(PROVIDED RECORDS):

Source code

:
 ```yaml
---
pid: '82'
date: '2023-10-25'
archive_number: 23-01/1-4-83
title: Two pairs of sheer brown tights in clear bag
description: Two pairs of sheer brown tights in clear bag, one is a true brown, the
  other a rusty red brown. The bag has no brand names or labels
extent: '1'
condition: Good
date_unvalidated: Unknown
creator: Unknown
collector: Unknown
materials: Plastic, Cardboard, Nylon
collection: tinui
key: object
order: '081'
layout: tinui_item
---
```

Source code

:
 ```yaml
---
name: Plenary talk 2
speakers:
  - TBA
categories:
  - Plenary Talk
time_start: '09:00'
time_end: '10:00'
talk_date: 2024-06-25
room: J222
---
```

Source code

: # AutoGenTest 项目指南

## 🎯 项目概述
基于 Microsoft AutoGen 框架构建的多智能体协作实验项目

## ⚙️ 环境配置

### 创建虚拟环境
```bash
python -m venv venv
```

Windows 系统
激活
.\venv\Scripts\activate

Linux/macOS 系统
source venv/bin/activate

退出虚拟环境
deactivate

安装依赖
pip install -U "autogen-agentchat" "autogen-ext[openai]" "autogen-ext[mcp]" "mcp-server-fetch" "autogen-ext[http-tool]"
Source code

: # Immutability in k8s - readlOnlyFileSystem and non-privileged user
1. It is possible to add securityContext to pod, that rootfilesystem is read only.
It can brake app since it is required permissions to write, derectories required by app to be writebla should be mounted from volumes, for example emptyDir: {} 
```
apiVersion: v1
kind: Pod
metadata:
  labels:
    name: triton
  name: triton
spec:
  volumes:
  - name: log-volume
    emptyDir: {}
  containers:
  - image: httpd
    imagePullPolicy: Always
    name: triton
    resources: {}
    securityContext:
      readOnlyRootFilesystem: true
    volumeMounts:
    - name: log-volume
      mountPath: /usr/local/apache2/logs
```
--
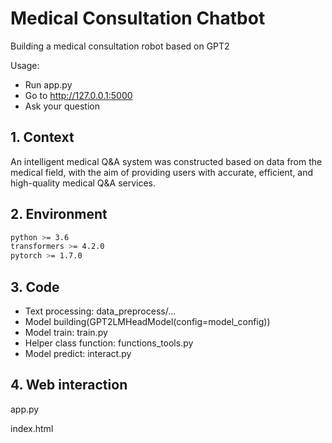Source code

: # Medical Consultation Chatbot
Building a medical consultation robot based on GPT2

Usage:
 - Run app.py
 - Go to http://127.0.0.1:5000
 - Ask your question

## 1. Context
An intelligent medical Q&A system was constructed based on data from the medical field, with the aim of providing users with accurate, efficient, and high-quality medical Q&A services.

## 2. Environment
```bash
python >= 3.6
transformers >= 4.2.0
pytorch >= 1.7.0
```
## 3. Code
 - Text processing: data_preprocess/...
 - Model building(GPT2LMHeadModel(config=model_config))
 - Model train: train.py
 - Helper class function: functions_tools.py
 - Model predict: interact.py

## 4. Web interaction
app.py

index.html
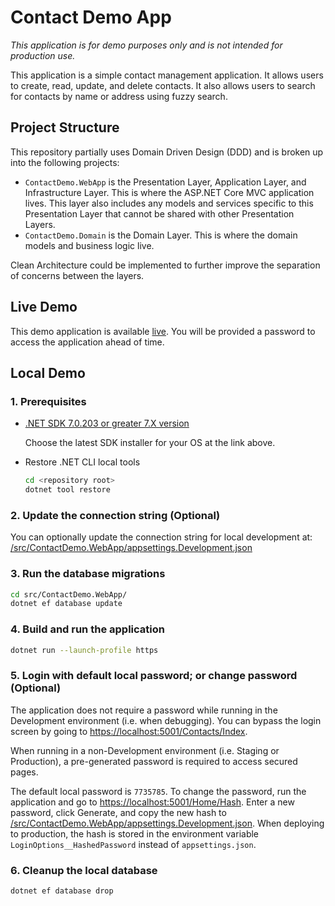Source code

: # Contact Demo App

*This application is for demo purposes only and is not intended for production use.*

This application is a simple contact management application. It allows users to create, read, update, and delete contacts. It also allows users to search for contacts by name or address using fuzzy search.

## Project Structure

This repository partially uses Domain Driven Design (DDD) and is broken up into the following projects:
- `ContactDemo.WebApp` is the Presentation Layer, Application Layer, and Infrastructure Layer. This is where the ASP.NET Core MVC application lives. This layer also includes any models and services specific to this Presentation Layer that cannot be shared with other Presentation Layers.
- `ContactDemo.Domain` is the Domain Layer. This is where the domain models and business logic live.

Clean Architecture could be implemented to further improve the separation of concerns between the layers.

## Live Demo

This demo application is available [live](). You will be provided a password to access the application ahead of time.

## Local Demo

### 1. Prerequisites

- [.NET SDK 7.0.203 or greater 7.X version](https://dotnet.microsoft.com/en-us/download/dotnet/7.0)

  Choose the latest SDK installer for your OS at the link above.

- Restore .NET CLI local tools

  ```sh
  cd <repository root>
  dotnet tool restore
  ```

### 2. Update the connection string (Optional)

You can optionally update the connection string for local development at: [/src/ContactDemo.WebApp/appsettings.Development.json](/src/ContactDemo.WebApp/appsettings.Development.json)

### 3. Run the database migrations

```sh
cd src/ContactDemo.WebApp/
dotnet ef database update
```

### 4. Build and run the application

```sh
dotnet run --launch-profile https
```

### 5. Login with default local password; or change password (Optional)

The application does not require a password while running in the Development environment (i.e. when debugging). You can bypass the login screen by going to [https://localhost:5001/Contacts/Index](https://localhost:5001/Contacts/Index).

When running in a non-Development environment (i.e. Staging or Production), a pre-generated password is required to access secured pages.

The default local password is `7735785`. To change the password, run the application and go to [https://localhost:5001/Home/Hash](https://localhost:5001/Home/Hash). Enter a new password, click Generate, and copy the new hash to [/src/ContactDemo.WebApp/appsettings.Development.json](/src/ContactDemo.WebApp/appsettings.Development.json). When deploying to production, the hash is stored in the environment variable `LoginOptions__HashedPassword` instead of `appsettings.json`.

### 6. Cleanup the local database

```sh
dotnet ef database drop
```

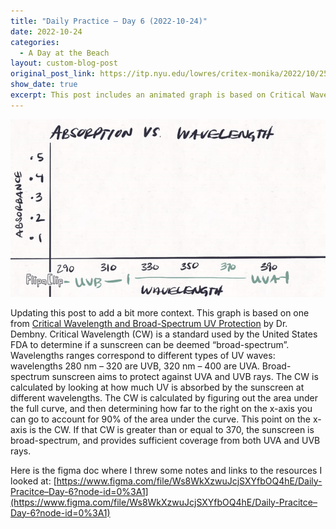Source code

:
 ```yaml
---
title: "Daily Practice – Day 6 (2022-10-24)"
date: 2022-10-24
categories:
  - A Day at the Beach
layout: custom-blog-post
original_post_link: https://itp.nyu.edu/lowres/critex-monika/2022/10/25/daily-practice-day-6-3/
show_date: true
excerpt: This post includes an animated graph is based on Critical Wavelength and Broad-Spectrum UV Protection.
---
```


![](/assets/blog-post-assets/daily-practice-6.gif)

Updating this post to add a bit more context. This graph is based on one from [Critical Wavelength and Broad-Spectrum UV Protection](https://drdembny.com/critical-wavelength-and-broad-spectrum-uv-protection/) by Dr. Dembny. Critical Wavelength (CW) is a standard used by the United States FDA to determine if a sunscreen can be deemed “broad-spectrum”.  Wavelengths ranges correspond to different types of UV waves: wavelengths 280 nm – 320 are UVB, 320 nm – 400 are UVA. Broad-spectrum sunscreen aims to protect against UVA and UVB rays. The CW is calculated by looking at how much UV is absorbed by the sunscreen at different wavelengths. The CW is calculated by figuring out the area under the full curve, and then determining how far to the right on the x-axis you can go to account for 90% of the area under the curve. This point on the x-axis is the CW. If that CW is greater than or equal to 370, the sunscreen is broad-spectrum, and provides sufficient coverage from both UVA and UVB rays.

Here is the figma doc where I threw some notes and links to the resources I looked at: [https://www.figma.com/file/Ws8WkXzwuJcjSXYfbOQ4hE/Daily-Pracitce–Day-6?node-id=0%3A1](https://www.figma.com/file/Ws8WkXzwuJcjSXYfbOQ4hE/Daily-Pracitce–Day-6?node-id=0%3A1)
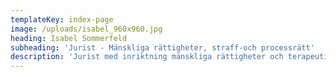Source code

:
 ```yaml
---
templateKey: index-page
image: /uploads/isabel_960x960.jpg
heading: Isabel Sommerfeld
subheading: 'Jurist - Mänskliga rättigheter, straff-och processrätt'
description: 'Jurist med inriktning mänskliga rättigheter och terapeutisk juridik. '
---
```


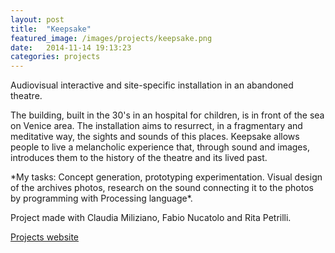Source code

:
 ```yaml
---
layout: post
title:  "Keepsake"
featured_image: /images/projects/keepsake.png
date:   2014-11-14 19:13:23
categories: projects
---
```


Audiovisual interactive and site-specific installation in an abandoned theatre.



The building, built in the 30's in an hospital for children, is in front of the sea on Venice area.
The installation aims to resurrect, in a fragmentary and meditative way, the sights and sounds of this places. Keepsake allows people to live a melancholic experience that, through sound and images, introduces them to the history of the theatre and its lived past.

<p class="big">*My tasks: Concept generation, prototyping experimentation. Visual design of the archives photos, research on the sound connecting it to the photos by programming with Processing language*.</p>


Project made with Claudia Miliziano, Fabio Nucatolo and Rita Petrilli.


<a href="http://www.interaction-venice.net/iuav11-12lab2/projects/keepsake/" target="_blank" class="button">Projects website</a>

(INSTRUCTIONS TO FOLLOW): Filter the listing by the string "with"; copy each matching line.

(WRITTEN ANSWER):
An intelligent medical Q&A system was constructed based on data from the medical field, with the aim of providing users with accurate, efficient, and high-quality medical Q&A services.
- `ContactDemo.WebApp` is the Presentation Layer, Application Layer, and Infrastructure Layer. This is where the ASP.NET Core MVC application lives. This layer also includes any models and services specific to this Presentation Layer that cannot be shared with other Presentation Layers.
### 5. Login with default local password; or change password (Optional)
<p class="big">*My tasks: Concept generation, prototyping experimentation. Visual design of the archives photos, research on the sound connecting it to the photos by programming with Processing language*.</p>
Project made with Claudia Miliziano, Fabio Nucatolo and Rita Petrilli.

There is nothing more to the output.